> _What to work on_
Your answer must be every line of the data below that holds the string "で編集できます", copied exactly.

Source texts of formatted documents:
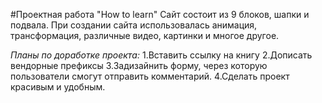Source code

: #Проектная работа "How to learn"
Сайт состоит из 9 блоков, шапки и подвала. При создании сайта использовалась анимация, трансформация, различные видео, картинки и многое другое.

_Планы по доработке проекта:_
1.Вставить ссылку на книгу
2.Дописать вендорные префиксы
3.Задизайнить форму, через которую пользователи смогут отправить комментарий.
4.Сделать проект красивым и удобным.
--
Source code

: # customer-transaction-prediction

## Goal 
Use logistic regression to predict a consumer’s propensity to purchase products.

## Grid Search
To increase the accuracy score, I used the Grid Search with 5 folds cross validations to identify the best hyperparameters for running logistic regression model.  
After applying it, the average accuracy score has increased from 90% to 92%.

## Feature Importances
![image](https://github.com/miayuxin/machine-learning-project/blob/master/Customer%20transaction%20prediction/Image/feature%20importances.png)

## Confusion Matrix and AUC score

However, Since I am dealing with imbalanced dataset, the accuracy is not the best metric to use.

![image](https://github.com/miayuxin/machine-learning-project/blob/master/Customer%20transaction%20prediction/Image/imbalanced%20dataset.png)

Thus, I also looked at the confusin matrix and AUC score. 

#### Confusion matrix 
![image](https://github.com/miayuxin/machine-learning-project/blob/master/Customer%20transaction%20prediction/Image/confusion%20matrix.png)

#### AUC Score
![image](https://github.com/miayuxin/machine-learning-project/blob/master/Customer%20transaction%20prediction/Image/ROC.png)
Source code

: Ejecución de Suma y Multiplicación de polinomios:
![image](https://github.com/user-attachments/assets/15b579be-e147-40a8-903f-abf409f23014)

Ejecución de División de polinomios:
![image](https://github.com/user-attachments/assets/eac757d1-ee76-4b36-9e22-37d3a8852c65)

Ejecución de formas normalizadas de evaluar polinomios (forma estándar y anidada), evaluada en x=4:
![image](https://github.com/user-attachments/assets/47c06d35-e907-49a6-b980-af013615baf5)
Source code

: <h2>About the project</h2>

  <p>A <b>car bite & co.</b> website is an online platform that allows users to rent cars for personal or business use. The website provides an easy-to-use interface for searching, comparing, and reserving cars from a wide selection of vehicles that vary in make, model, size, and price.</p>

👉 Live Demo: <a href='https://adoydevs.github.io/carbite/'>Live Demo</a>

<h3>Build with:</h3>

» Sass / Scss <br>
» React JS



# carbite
--
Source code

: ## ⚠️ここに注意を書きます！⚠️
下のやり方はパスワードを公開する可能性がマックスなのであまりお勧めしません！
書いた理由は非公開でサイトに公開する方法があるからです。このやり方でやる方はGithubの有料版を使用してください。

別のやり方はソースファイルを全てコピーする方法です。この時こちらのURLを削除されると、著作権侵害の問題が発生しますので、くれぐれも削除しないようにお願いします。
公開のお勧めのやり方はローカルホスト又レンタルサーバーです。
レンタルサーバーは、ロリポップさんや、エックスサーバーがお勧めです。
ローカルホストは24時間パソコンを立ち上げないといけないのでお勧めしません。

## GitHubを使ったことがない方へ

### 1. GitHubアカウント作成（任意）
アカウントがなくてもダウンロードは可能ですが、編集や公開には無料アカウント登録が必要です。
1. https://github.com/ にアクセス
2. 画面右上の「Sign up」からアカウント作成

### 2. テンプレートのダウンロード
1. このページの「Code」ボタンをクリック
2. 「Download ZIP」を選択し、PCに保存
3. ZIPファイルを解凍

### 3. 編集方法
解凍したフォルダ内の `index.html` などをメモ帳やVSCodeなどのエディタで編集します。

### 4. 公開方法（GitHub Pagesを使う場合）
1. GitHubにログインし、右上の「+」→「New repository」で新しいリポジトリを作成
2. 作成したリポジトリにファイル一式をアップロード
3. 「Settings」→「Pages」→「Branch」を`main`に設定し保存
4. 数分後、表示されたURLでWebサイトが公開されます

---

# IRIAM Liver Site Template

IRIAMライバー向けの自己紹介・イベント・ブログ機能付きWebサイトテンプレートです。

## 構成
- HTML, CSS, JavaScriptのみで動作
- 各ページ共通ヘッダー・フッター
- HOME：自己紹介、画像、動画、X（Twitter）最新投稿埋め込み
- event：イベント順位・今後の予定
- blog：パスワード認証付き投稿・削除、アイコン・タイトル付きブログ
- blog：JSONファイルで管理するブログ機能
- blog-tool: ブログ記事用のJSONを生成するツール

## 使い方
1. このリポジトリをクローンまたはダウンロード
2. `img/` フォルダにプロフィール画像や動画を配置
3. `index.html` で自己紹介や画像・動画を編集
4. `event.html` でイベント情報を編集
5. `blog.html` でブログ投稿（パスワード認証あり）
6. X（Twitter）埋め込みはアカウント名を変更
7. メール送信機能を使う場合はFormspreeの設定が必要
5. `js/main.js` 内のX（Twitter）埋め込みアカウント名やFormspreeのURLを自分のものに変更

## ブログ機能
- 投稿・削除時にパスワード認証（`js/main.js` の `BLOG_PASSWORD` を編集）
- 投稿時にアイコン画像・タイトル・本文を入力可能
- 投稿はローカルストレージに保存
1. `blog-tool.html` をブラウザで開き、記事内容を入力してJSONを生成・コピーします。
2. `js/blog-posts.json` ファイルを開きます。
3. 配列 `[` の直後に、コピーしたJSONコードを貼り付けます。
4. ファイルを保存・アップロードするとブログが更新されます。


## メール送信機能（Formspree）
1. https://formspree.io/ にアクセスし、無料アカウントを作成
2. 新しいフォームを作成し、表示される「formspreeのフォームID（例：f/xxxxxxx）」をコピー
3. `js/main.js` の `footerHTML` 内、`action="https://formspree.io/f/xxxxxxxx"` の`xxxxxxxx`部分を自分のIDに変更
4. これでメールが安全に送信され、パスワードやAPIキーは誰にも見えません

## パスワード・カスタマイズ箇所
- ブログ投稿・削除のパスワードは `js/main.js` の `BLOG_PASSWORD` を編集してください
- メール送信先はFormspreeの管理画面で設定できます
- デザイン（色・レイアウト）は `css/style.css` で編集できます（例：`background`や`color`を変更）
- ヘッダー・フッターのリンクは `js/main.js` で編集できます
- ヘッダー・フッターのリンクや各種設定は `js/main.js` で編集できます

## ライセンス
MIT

> _Exercise solution_
- デザイン（色・レイアウト）は `css/style.css` で編集できます（例：`background`や`color`を変更）
- ヘッダー・フッターのリンクは `js/main.js` で編集できます
- ヘッダー・フッターのリンクや各種設定は `js/main.js` で編集できます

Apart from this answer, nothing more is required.